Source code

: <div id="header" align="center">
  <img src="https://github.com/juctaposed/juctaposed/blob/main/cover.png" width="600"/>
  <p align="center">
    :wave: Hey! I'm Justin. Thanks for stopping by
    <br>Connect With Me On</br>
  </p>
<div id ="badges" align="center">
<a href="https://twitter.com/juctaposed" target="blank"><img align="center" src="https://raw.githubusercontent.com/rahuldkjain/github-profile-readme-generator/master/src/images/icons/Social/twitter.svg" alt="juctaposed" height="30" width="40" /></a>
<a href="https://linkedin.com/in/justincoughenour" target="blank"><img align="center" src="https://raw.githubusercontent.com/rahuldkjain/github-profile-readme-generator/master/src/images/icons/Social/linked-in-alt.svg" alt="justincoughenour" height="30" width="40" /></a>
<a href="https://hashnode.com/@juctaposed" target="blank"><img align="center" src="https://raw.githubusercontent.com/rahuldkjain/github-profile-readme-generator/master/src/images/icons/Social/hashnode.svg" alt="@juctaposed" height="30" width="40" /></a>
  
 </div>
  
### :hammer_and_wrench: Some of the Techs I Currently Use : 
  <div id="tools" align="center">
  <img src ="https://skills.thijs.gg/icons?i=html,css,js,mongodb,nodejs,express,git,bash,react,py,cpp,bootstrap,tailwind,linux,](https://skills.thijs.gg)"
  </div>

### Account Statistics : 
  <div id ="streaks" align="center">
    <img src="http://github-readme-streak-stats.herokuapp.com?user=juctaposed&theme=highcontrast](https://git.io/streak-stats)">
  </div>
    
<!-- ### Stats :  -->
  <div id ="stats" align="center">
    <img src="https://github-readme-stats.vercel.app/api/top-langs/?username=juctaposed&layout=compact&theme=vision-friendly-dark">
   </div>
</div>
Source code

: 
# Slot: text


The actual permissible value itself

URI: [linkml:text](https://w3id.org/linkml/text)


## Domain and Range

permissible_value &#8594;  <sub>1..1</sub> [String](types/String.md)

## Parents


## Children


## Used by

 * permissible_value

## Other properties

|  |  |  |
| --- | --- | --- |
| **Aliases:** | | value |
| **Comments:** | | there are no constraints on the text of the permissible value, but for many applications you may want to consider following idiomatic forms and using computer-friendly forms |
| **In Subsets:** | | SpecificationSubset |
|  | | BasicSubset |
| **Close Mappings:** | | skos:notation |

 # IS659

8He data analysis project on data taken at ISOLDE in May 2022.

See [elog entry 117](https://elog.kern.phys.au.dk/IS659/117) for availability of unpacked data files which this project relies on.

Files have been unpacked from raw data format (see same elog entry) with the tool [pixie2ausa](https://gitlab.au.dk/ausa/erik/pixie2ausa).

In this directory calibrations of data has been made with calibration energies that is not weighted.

Task to carry out: Your reply should consist of the records, duplicated exactly.

Problem solution:
Source code

: <div id="header" align="center">
  <img src="https://github.com/juctaposed/juctaposed/blob/main/cover.png" width="600"/>
  <p align="center">
    :wave: Hey! I'm Justin. Thanks for stopping by
    <br>Connect With Me On</br>
  </p>
<div id ="badges" align="center">
<a href="https://twitter.com/juctaposed" target="blank"><img align="center" src="https://raw.githubusercontent.com/rahuldkjain/github-profile-readme-generator/master/src/images/icons/Social/twitter.svg" alt="juctaposed" height="30" width="40" /></a>
<a href="https://linkedin.com/in/justincoughenour" target="blank"><img align="center" src="https://raw.githubusercontent.com/rahuldkjain/github-profile-readme-generator/master/src/images/icons/Social/linked-in-alt.svg" alt="justincoughenour" height="30" width="40" /></a>
<a href="https://hashnode.com/@juctaposed" target="blank"><img align="center" src="https://raw.githubusercontent.com/rahuldkjain/github-profile-readme-generator/master/src/images/icons/Social/hashnode.svg" alt="@juctaposed" height="30" width="40" /></a>
  
 </div>
  
### :hammer_and_wrench: Some of the Techs I Currently Use : 
  <div id="tools" align="center">
  <img src ="https://skills.thijs.gg/icons?i=html,css,js,mongodb,nodejs,express,git,bash,react,py,cpp,bootstrap,tailwind,linux,](https://skills.thijs.gg)"
  </div>

### Account Statistics : 
  <div id ="streaks" align="center">
    <img src="http://github-readme-streak-stats.herokuapp.com?user=juctaposed&theme=highcontrast](https://git.io/streak-stats)">
  </div>
    
<!-- ### Stats :  -->
  <div id ="stats" align="center">
    <img src="https://github-readme-stats.vercel.app/api/top-langs/?username=juctaposed&layout=compact&theme=vision-friendly-dark">
   </div>
</div>
Source code

: 
# Slot: text


The actual permissible value itself

URI: [linkml:text](https://w3id.org/linkml/text)


## Domain and Range

permissible_value &#8594;  <sub>1..1</sub> [String](types/String.md)

## Parents


## Children


## Used by

 * permissible_value

## Other properties

|  |  |  |
| --- | --- | --- |
| **Aliases:** | | value |
| **Comments:** | | there are no constraints on the text of the permissible value, but for many applications you may want to consider following idiomatic forms and using computer-friendly forms |
| **In Subsets:** | | SpecificationSubset |
|  | | BasicSubset |
| **Close Mappings:** | | skos:notation |

 # IS659

8He data analysis project on data taken at ISOLDE in May 2022.

See [elog entry 117](https://elog.kern.phys.au.dk/IS659/117) for availability of unpacked data files which this project relies on.

Files have been unpacked from raw data format (see same elog entry) with the tool [pixie2ausa](https://gitlab.au.dk/ausa/erik/pixie2ausa).

In this directory calibrations of data has been made with calibration energies that is not weighted.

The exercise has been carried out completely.